No hay que caer, no obstante, en el simplismo de pensar que la dicotomía modernidad-tradición ilustra toda la época. Aunque la oposición existiera, tanto entre el público como entre los creadores, la variedad y la riqueza de la creación literaria durante este periodo son extraordinariamente complejas, quizá más aún que las que se den en otras actividades, por muy fructíferas que, tal como hemos visto, hayan sido estas. En Francia el realismo –o naturalismo– sigue aún pujante, y lo mismo ocurre con el simbolismo, las dos tendencias que se dice forman la base de la vanguardia. Pero donde la literatura presenta una mayor actividad en las últimas décadas del siglo XIX es en los países escandinavos y en los del ámbito alemán. En los primeros descuellan las figuras de Ibsen y de Strindberg, que protagonizarán una auténtica renovación del drama europeo, mientras que en las regiones de habla alemana, sobre todo en Viena y Berlín, aunque también en Praga, se desarrollan movimientos culturales de extraordinaria riqueza. En Viena son años de verdadera ebullición en campos muy diversos, desde las artes plásticas hasta la física teórica, pasando por la música, la literatura y la filosofía, con figuras de la talla de Ludwig Wittgenstein, Ernst Mach, Sigmund Freud, Arnold Schoenberg o Hugo von Hoffmanstahl. En Berlín se da a partir de 1885 un movimiento literario en el que la obsesión por la modernidad alcanza un grado casi enfermizo. Curiosamente, con la misma celeridad que surge, el movimiento se agota en los primeros años del siglo XX, en los que empieza a ser contradictoriamente asimilado a lo anticuado, lo acomodaticio y lo burgués. Los principales protagonistas de este fulgurante movimiento, Paul Ernst, Gerhart Hauptmann o Arno Holz, apenas son recordados hoy en día.

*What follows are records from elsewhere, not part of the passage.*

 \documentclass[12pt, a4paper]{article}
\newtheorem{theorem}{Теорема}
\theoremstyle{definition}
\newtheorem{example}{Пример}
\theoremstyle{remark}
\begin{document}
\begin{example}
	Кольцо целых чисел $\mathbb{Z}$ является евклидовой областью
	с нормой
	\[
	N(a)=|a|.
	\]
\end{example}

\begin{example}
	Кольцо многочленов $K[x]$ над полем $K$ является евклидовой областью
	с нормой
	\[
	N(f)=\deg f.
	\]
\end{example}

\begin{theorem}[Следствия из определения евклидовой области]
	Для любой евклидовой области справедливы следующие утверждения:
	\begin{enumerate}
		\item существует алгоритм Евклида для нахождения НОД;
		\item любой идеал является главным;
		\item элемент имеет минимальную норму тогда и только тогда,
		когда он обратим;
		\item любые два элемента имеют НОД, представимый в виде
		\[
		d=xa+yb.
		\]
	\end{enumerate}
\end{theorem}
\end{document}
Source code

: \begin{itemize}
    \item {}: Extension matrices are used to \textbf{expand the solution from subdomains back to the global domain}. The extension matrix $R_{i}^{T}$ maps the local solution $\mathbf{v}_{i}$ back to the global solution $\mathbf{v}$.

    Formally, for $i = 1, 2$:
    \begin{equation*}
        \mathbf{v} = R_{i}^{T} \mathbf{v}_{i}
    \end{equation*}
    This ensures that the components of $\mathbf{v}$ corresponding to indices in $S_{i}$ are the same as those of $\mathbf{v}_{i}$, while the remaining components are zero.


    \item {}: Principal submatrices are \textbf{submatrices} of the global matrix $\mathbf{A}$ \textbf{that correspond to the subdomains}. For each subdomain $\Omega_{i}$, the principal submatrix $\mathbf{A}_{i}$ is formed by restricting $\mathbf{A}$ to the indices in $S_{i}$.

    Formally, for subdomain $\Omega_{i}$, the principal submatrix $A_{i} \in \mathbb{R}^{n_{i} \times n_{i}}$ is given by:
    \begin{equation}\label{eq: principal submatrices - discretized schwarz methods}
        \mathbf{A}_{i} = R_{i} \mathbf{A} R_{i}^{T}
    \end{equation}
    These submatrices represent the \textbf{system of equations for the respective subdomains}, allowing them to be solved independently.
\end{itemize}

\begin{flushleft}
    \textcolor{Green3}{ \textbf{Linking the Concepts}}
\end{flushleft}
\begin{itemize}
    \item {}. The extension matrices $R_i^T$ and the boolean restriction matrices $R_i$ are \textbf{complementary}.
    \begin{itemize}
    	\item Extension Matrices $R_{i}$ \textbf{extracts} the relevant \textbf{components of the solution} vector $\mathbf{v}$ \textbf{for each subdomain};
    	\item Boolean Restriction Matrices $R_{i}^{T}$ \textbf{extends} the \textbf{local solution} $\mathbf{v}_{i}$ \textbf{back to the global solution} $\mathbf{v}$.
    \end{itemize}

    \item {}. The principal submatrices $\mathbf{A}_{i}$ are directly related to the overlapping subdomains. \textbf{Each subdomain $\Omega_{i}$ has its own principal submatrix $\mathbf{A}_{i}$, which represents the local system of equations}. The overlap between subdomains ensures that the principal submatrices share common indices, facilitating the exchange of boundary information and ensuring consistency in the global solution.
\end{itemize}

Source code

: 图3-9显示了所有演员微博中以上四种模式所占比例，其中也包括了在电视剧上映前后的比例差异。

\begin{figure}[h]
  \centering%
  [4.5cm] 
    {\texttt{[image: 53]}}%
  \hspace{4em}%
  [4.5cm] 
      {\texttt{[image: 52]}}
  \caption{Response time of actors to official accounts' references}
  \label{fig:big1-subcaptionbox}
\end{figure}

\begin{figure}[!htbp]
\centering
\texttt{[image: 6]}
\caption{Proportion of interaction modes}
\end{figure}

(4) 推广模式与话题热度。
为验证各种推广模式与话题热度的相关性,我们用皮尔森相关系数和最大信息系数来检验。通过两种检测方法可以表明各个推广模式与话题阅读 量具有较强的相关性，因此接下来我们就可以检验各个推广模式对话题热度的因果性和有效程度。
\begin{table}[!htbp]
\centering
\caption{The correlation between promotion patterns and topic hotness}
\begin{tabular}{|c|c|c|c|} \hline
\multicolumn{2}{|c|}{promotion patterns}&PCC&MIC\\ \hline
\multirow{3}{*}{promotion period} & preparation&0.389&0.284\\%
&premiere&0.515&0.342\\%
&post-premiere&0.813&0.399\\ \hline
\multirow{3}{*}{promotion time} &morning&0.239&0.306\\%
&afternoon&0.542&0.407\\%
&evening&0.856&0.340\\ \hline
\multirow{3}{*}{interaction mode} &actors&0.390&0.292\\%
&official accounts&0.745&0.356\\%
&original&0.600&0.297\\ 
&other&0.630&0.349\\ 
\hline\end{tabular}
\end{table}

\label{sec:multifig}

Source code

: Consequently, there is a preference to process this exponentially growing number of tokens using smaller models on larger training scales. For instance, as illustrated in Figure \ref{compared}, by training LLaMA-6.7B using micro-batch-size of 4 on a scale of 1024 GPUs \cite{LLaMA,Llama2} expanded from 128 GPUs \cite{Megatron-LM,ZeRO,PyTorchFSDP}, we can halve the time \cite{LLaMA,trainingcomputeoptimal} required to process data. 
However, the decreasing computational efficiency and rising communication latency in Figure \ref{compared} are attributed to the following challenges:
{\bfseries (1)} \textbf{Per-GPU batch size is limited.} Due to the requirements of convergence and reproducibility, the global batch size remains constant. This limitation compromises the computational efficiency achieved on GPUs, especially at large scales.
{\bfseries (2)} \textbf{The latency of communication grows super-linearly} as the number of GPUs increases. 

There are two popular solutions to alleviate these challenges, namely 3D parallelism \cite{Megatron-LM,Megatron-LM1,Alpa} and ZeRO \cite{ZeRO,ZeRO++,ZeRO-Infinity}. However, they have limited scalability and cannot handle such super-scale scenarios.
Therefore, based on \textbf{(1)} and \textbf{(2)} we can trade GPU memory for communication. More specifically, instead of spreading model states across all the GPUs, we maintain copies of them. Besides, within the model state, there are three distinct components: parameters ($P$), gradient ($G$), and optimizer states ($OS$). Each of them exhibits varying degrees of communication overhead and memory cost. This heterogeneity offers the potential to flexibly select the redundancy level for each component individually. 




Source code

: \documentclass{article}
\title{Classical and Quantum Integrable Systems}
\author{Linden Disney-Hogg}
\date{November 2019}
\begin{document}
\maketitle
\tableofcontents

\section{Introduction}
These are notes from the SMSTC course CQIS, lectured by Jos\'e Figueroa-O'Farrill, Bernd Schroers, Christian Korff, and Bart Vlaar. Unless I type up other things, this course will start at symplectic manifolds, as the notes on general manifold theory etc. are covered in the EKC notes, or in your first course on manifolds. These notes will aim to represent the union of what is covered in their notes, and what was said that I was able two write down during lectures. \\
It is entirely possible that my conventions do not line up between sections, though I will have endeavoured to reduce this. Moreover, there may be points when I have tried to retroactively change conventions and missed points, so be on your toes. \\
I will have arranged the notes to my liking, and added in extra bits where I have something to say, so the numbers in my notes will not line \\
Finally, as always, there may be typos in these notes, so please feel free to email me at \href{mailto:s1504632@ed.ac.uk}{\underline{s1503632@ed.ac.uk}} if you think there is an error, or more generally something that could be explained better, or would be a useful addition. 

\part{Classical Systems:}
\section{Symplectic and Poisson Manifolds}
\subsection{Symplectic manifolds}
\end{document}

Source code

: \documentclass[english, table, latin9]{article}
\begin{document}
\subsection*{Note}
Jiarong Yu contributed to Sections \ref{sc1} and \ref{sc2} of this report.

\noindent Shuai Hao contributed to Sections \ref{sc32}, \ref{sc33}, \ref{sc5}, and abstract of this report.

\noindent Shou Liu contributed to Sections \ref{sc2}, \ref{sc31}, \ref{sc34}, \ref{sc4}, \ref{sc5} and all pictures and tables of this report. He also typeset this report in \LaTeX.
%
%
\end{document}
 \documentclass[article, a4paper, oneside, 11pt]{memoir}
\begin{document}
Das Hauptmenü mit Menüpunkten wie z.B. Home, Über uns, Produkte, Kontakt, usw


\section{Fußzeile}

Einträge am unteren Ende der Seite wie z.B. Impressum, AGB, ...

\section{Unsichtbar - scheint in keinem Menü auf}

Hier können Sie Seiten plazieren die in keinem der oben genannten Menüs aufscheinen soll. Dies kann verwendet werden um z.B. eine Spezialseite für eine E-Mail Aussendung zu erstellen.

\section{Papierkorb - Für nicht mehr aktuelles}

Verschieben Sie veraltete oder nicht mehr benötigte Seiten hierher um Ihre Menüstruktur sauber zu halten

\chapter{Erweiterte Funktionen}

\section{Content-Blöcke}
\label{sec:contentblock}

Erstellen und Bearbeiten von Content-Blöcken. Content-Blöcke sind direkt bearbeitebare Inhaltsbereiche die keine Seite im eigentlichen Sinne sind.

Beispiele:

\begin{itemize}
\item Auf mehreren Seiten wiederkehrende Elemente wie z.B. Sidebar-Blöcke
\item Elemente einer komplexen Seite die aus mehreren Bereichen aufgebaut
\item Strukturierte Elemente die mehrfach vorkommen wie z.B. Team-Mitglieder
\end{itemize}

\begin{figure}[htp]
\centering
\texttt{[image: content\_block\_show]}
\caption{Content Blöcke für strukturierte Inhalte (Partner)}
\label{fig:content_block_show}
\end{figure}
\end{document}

La literatura inglesa de la época, hoy todavía muy popular, era, por contra, considerada entonces atrasada y pacata, sobre todo en relación con la francesa. Ezra Pound decía que la ausencia de sentimentalismo era algo dificilísimo de encontrar en ella, y Joyce llegó a calificarla de «hazmerreír de Europa». Los autores más destacados, o bien seguían la tradición victoriana, como Anthony Throllope o Thomas Hardy o George Meredith, o bien, como Samuel Butler o George Gissing, se acogían a los postulados del naturalismo francés, o bien optaban por la novela de género, gótica o de aventuras, como Bram Stoker, Conan Doyle o Rider Haggard.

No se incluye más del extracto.